6. Data-rich environment. An example of the two-dimensional temperature and gas property data collected by ZoloBOSS inside Rawhide’s T-fired boiler. Courtesy: Platte River Power Authority
The Rawhide staff has learned that projects thought to be straightforward can have a steep learning curve. For example, the small access ports that house the laser transmitters and receivers have a tendency to slag and are difficult to keep clean. An optimized port opening design that minimizes refractory at the opening was developed to reduce those problems (Figure 7), and larger (8-inch versus the earlier 4-inch), integrated “port-rodders” for slag clearing are now a standard feature. In addition, flanged sight tubes make for easier removal of the entire assembly for maintenance. However, during outages some sort of protection of the ports is required if shotgun or detonator cord blasting is used.
7. Improving the design. The original waterwall penetration had a tendency to slag over, preventing the laser from operating. A new port opening design that minimizes refractory at the opening reduced those problems. Courtesy: Platte River Power Authority
The implementation of ZoloBOSS and CombustionOpt provided many challenges, both technically and philosophically, but both have now started to pay off in improved system operation and heat rate.
The Rawhide staff may have mastered combustion zone temperature and constituent measurements, but they aren’t content to keep this an open-loop process. Next on the agenda is exploring how to push the plant’s heat rate even lower by determining how to integrate the real-time boiler combustion data from ZoloBOSS with CombustionOpt to give true closed-loop optimization of the entire steam generation system and bust through the 10,000-Btu/kWh barrier. These advanced boiler control optimization systems would not have been possible without the Foxboro DCS upgrade completed in 2005.
It’s all about the people
Slapping the latest technology on a plant is of little benefit unless you have a solid, dedicated staff and sound management principles. It all starts with the people and a teamwork culture that shares ownership of the facility. Jason Frisbie, the division manager of Power Production at Rawhide, noted that, “while the operating statistics and utilization of technology continues to pay off, the primary reason for Rawhide’s success can be attributed directly to the dedicated and professional staff at the station.”
Here is an example of Rawhide’s unique management culture. Each employee, including the plant manager, is assigned a cleaning area that requires that person’s attention for an hour a week. Individuals feel a sense of accomplishment when they’re done, and everyone has a facility that all are proud of. Another benefit of a good clean, safe work environment is that it’s easier to spot problems with the equipment and easier to fix those problems as well.

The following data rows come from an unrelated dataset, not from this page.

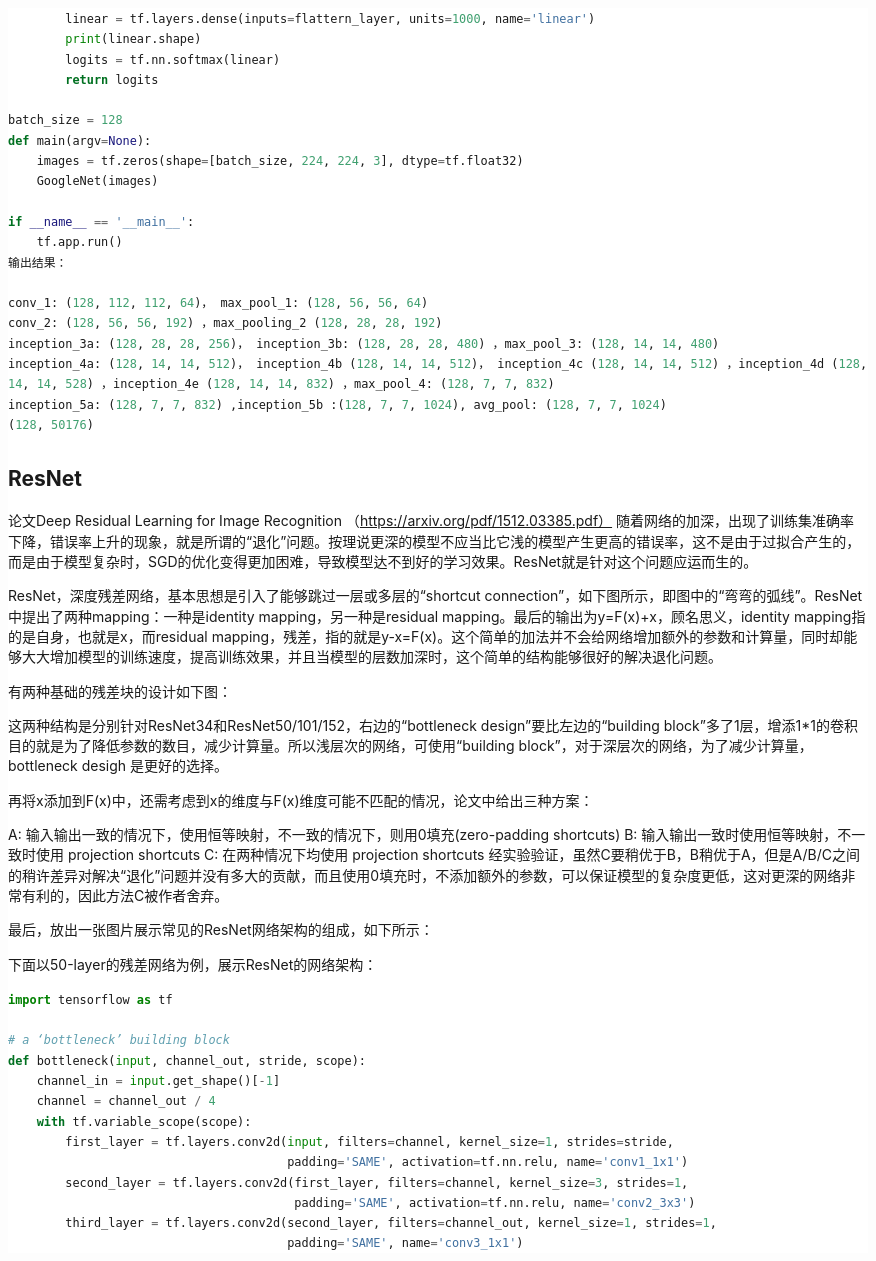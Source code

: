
 ```py
        linear = tf.layers.dense(inputs=flattern_layer, units=1000, name='linear')
        print(linear.shape)
        logits = tf.nn.softmax(linear)
        return logits

batch_size = 128
def main(argv=None):
    images = tf.zeros(shape=[batch_size, 224, 224, 3], dtype=tf.float32)
    GoogleNet(images)

if __name__ == '__main__':
    tf.app.run()
输出结果：

conv_1: (128, 112, 112, 64)， max_pool_1: (128, 56, 56, 64) 
conv_2: (128, 56, 56, 192) ，max_pooling_2 (128, 28, 28, 192) 
inception_3a: (128, 28, 28, 256)， inception_3b: (128, 28, 28, 480) ，max_pool_3: (128, 14, 14, 480) 
inception_4a: (128, 14, 14, 512)， inception_4b (128, 14, 14, 512)， inception_4c (128, 14, 14, 512) ，inception_4d (128, 14, 14, 528) ，inception_4e (128, 14, 14, 832) ，max_pool_4: (128, 7, 7, 832) 
inception_5a: (128, 7, 7, 832) ,inception_5b :(128, 7, 7, 1024), avg_pool: (128, 7, 7, 1024) 
(128, 50176)
```

## ResNet

论文Deep Residual Learning for Image Recognition （https://arxiv.org/pdf/1512.03385.pdf）
随着网络的加深，出现了训练集准确率下降，错误率上升的现象，就是所谓的“退化”问题。按理说更深的模型不应当比它浅的模型产生更高的错误率，这不是由于过拟合产生的，而是由于模型复杂时，SGD的优化变得更加困难，导致模型达不到好的学习效果。ResNet就是针对这个问题应运而生的。 

ResNet，深度残差网络，基本思想是引入了能够跳过一层或多层的“shortcut connection”，如下图所示，即图中的“弯弯的弧线”。ResNet中提出了两种mapping：一种是identity mapping，另一种是residual mapping。最后的输出为y=F(x)+x，顾名思义，identity mapping指的是自身，也就是x，而residual mapping，残差，指的就是y-x=F(x)。这个简单的加法并不会给网络增加额外的参数和计算量，同时却能够大大增加模型的训练速度，提高训练效果，并且当模型的层数加深时，这个简单的结构能够很好的解决退化问题。 



有两种基础的残差块的设计如下图： 


这两种结构是分别针对ResNet34和ResNet50/101/152，右边的“bottleneck design”要比左边的“building block”多了1层，增添1*1的卷积目的就是为了降低参数的数目，减少计算量。所以浅层次的网络，可使用“building block”，对于深层次的网络，为了减少计算量，bottleneck desigh 是更好的选择。 

再将x添加到F(x)中，还需考虑到x的维度与F(x)维度可能不匹配的情况，论文中给出三种方案： 

A: 输入输出一致的情况下，使用恒等映射，不一致的情况下，则用0填充(zero-padding shortcuts) 
B: 输入输出一致时使用恒等映射，不一致时使用 projection shortcuts 
C: 在两种情况下均使用 projection shortcuts 
经实验验证，虽然C要稍优于B，B稍优于A，但是A/B/C之间的稍许差异对解决“退化”问题并没有多大的贡献，而且使用0填充时，不添加额外的参数，可以保证模型的复杂度更低，这对更深的网络非常有利的，因此方法C被作者舍弃。 

最后，放出一张图片展示常见的ResNet网络架构的组成，如下所示： 


下面以50-layer的残差网络为例，展示ResNet的网络架构：

```py
import tensorflow as tf

# a ‘bottleneck’ building block
def bottleneck(input, channel_out, stride, scope):
    channel_in = input.get_shape()[-1]
    channel = channel_out / 4
    with tf.variable_scope(scope):
        first_layer = tf.layers.conv2d(input, filters=channel, kernel_size=1, strides=stride,
                                       padding='SAME', activation=tf.nn.relu, name='conv1_1x1')
        second_layer = tf.layers.conv2d(first_layer, filters=channel, kernel_size=3, strides=1,
                                        padding='SAME', activation=tf.nn.relu, name='conv2_3x3')
        third_layer = tf.layers.conv2d(second_layer, filters=channel_out, kernel_size=1, strides=1,
                                       padding='SAME', name='conv3_1x1')
```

A well-conceived and executed program for predictive and preventive maintenance is vital to the health and welfare of a facilty. For example, Rawhide recently added a thermal imager, sound gun, and portable vibration monitors to its inventory of high-tech tools.
Finally, don’t forget the importance of diligent equipment maintenance. If you haven’t kept up with the basics like coal mill maintenance, you can’t expect to optimize combustion with high-tech instruments and software. If operators haven’t been vigilant in routine tests, then equipment issues can’t be turned over to maintenance before they become major problems requiring an expensive outage to repair. Daily, all departments openly discuss plant priorities to ensure that resources are used effectively and the unit is kept running cleanly, safely, and reliably.